Thursday, April 06, 2006

Under the Gun

Just days after the deadly tornado outbreak that killed almost 30 people in Northeast Arkansas, the Missouri Bootheel and Western Tennessee, the same region is bracing for another bout of severe weather. The area will be under a moderate risk for severe thunderstorms and tornadoes on Friday, as another major weather system tracks east. This is shaping up as the most active tornado season since 1999. That year saw a number of deadly tornadoes, notably a massive F5 that roared through central Oklahoma, killing at least 36 people, many of them in the town of Moore.
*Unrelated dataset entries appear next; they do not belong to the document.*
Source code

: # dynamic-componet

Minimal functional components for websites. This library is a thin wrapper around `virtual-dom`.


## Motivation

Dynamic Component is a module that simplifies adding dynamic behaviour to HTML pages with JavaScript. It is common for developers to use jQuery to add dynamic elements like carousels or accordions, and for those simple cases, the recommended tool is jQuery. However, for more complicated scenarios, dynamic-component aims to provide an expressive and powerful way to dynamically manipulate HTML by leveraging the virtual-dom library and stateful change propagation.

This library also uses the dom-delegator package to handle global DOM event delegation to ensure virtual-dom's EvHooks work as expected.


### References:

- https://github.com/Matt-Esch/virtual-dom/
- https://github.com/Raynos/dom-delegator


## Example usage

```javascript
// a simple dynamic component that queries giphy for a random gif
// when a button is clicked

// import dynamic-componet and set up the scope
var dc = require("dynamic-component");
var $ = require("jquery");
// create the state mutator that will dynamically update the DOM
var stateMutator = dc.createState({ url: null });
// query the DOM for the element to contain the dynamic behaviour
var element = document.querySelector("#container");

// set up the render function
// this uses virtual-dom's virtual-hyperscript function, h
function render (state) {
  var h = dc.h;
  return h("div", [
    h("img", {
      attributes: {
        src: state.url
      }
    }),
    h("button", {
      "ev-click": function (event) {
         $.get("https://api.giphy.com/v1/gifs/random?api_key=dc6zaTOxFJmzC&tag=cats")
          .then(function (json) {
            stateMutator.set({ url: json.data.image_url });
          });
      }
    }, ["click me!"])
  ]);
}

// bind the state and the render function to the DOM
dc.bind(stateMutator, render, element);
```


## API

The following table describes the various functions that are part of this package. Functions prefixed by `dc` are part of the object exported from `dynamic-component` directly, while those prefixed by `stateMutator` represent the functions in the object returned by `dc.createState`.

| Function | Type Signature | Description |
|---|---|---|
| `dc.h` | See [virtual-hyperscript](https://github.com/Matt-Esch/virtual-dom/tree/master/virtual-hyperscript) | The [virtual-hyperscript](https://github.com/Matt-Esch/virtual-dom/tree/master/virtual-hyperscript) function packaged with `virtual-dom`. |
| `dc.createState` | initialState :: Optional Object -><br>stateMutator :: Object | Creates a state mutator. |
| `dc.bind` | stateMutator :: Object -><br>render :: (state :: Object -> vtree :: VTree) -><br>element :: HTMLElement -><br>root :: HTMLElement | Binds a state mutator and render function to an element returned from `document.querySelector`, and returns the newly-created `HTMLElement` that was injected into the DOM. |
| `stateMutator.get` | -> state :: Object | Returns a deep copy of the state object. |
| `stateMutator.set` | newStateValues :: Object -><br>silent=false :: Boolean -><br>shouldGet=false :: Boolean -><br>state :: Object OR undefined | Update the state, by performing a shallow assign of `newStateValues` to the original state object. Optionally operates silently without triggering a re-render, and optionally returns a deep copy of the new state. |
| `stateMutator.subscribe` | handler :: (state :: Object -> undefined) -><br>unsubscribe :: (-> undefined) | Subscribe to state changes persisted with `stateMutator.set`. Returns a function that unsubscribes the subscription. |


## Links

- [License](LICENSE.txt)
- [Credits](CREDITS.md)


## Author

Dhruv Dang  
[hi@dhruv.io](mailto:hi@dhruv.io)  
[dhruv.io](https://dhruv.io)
The National Weather Service in Memphis has completed its preliminary assessment of Sunday's tornadoes in the Mid-South. The tornado that devastated Carutersville, Missouri and Newbern, Tennessee actually began in Northeast Arkansas (near Pocohontas), and remained on the ground for about one hour and 45 minutes, covering a distance of 110-120 miles. In terms of duration and track length, that's comparable to some of the killer storms from the 1974 "Super Outbreak" in the south and Ohio Valley-- but it pales in comparison to the Great Tri-State Tornado of 1925, which covered a 219-mile track across Missouri, Illinois and Indiana, killing 695 people.

While the Tri-State storm of 1925 and many of the long track tornados from 1974 were rated as F5s on the Fujita scale, last Sunday's deadly tornado was rated a strong F3, with top winds of 200 mph. Of course, that's no consolation for residents who lost property or loved ones in the storm. This animation from NWS Memphis doppler radar clearly shows the storm's progression across the tri-state area; look for the distinctive "hook" in the southwestern tail of the storm. Ironically--and tragically--the tornado claimed most of its victims near the end of its track, as it churned across Western Tennessee.

1 comment:

Howard said...

We need to face the fact that the population has doubled in size since the end of WWII and that millions of people are living and working where a thousand families used to live. Any natural disaster, the kinds nobody really heard about before, now leaves thousands homeless, without work, and with local government in a shambles. I have long felt that we need a national insurance type of policy whereby the government will underwrite all losses covered by insurance and demand that everyone have private insurance. It is the high cost of these policies that may well cripple the housing market. More and more I'm hearing about people who cannot afford insurance. Katrina would have been bad in any era because a metro area was involved, but the many thousands affected by tornadoes, floods, and cold waves too much to bear.